Collected data
== Segment start ==
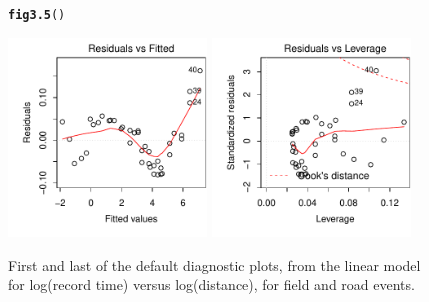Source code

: \documentclass[12pt, a4paper,  BCOR=8.25mm, DIV=15]{scrartcl}\usepackage[]{graphicx}\usepackage[]{color}
\makeatletter
\newcommand{\hlstd}[1]{\textcolor[rgb]{0.345,0.345,0.345}{#1}}%
\newcommand{\hlkwd}[1]{\textcolor[rgb]{0.737,0.353,0.396}{\textbf{#1}}}%
\newenvironment{kframe}{%
 \def\at@end@of@kframe{}%
 \ifinner\ifhmode%
  \def\at@end@of@kframe{\end{minipage}}%
  \begin{minipage}{\columnwidth}%
 \fi\fi%
 \def\FrameCommand##1{\hskip\@totalleftmargin \hskip-\fboxsep
 \colorbox{shadecolor}{##1}\hskip-\fboxsep
     \hskip-\linewidth \hskip-\@totalleftmargin \hskip\columnwidth}%
 \MakeFramed {\advance\hsize-\width
   \@totalleftmargin\z@ \linewidth\hsize
   \@setminipage}}%
 {\par\unskip\endMakeFramed%
 \at@end@of@kframe}
\newenvironment{knitrout}{}{} %
\makeatother
\begin{document}
\begin{figure}
\begin{knitrout}
\color{fgcolor}\begin{kframe}
\begin{alltt}
\hlkwd{fig3.5}\hlstd{()}
\end{alltt}
\end{kframe}

{\centering \includegraphics[width=0.47\textwidth]{figure/exs-fig3_5e-1} 
\includegraphics[width=0.47\textwidth]{figure/exs-fig3_5e-2} 

}



\end{knitrout}
      \caption{First and last of the default diagnostic plots, from the
        linear model for log(record time) versus log(distance), for
        field and road events.}
\label{fig:wr-diag}
\end{figure}
\end{document}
== Segment end ==
_EXERCISE_.
Considering only the data above, return the lines in which "figure" occurs.

_YOUR RESPONSE_.
\begin{figure}
{\centering \includegraphics[width=0.47\textwidth]{figure/exs-fig3_5e-1} 
\includegraphics[width=0.47\textwidth]{figure/exs-fig3_5e-2} 
\end{figure}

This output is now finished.